Valuing Shareholder Value

As mentioned above, shareholders own that value of what remains after everyone else has been paid. Each share of stock represents a portion of that value. Thus, if there are a million shares outstanding, each share represents one millionth of that value.

The most common method of valuing a corporation is through the use of Net Present Value (NPV). To do an NPV calculation, we must first estimate the future cash flows which will be produced by the corporation. NPV then calculates the present value of each future cash flow and then adds these values together. However, to calculate the present value of future cash flows, we must first calculate a discount rate to apply to the cash flows. While there are different methods used for calculating the appropriate discount rate, the most widely used method is the Capital Asset Pricing Model (CAPM). The CAPM equation is as follows:

ER = R_F+ β (R_m - R_F)

ER is the expected rate of return, also known as the discount rate. R_Fis the risk free rate of return. Interest rates on sovereign debt with no possibility of default are normally used for the risk free rate, for example in the US the 10 year Treasury bond rate is often used. (R_m - R_F) is known as the “risk premium.” This is the difference between the average market rate of return and the risk free rate of return in an economy. Since it would be impossible to actually calculate the average rate of return on all assets in an economy, a proxy such as the S&P 500 is used for the market rate of return. The difference between the proxy and the risk free rate is the average additional rate charged in the economy to reflect the average risk associated with risky assets. (Ross, 2005)

Beta (β) is used to reflect the relative risk of the particular asset relative to the average risk of assets in the economy, which is reflected in the risk premium. The equation for β is:

β_i =Cov(R_i , R_m) / σ²(R_m)

β is the covariance of the expected rate of return on asset i to the expected average rate of return on the market as a whole over the variance of the market as a whole. In other words β measures how relative volatility of a particular asset in comparison with the average volatility of assets in the economy as a whole. Thus, as a general rule, the more volatile the rate of return for a particular firm, the higher its β will normally be. The exception to this rule has to do with the hedging effect of corporation with returns which are at least in part counter-cyclical to the economy as a whole. If a particular business tends to do well in a recession its β will tend to be lower because of it hedging characteristics than its volatility would otherwise indicate. This is because CAPM assumes that assets are held in portfolio and not as stand-alone assets. For purposes of this paper, it is the general rule which matters, riskier (more volatile firms) result in a higher β, and thus a higher discount rate pursuant to the Capital Asset Pricing Model. (Ross, 2005)
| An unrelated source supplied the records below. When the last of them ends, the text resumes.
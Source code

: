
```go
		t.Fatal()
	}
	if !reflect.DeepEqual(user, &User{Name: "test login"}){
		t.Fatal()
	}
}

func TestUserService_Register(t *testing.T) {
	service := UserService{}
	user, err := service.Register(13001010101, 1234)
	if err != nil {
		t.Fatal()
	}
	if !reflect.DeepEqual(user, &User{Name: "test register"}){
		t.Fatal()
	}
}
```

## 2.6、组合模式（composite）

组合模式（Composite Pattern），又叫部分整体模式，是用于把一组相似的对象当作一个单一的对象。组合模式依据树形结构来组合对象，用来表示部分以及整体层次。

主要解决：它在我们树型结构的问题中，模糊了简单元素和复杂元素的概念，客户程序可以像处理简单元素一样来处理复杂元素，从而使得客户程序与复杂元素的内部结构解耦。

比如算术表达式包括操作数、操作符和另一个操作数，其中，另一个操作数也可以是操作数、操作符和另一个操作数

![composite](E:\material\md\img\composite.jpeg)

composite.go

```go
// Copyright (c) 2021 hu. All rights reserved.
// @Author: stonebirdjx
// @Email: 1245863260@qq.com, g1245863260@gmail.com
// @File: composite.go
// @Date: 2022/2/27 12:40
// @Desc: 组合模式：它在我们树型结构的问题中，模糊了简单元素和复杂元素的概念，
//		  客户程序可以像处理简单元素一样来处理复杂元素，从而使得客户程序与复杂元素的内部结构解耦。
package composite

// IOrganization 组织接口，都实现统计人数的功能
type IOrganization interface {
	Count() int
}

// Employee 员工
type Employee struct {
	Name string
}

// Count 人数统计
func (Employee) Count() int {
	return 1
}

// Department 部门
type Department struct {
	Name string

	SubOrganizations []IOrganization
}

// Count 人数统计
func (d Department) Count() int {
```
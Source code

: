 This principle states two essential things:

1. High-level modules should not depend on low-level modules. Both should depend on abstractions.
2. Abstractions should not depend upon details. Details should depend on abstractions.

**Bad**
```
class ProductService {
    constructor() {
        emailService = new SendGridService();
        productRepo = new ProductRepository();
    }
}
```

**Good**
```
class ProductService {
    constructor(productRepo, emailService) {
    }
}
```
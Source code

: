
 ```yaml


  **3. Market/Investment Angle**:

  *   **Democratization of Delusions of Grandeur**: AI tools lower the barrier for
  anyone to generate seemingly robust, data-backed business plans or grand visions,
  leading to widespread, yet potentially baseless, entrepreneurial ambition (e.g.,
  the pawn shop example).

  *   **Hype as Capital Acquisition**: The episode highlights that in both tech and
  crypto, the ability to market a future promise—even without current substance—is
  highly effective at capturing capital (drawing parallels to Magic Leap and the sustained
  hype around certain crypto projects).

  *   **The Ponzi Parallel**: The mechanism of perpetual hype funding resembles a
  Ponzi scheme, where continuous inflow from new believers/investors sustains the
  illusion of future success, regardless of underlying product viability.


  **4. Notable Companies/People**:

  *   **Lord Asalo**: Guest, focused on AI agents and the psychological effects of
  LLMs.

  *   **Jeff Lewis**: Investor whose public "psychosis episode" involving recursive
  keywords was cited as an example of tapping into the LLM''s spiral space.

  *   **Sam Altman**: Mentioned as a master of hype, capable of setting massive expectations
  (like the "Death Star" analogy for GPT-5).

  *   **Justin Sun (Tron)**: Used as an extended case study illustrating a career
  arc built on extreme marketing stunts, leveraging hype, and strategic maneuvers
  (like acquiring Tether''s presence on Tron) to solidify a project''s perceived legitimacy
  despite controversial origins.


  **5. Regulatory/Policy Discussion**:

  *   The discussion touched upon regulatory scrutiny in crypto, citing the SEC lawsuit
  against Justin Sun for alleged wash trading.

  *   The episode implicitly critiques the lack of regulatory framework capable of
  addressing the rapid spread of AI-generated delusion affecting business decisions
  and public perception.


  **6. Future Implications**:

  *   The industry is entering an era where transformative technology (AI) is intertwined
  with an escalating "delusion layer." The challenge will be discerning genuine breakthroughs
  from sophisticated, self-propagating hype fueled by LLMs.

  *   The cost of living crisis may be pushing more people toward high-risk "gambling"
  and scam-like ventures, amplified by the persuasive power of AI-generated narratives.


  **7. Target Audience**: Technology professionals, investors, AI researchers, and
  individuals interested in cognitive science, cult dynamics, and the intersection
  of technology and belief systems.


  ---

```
The Effect of Volatility on Shareholder Value

The assumption is made in finance that variability of return is a good proxy from risk. The more variable the return is on an investment, the riskier that investment is assumed to be. Further, scholars assume that returns on investments are “normally distributed.” In other words, rates of return from year to year fall into a bell shaped curve pattern in which rates of return tend to fall symmetrically about the mean. There is historical support for this assumption. Returns on different US stock market indices do roughly fall into a bell curve pattern. (Ross, 2005) Thus, a stock which might be up 30% one year may be just about as likely to be down 30% the next year. In contrast the ten-year Treasury bond is considered risk free, because it will produce the same return consistently year after year with no risk of default of a lower rate of return. In this way of looking at risk, variance (or volatility of return) is an excellent proxy for the risk associated with a particular investment. The more volatile the return is on an investment, the riskier the investment. Thus, generally the more volatile the returns for a particular investment, pursuant to the Capital Asset Pricing Model, the higher the discount rate that must be applied to the projected cash flows from the investment to calculate the investment’s value.

The Linear Relationship between Risk and Reward

People often mistake the casual direction in the relationship between risk and reward. You will even hear sophisticated investors talk as if risk creates reward. In reality the opposite is true. Given the choice between earning a sure 4.5% return on a Treasury bond or a possible 4.5% on a risky asset, a rational person will take the risk-free Treasury bond. In order to entice the rational investor to select the risky investment, there must be the possibility of a higher return. Since investors will not select a riskier investment when a less risky investment offers the same possibility of reward, only those risky investments with correspondingly high expected rates of return will be purchased by investors. The effect of this interplay in the market is to create a linear relationship between risk and expected rate of return. The greater the risk, the higher the expected rate of return must be in order to attract investors to the investment. This also means that the higher the expected rate of return (also known as the discount rate) the lower the value of the investment.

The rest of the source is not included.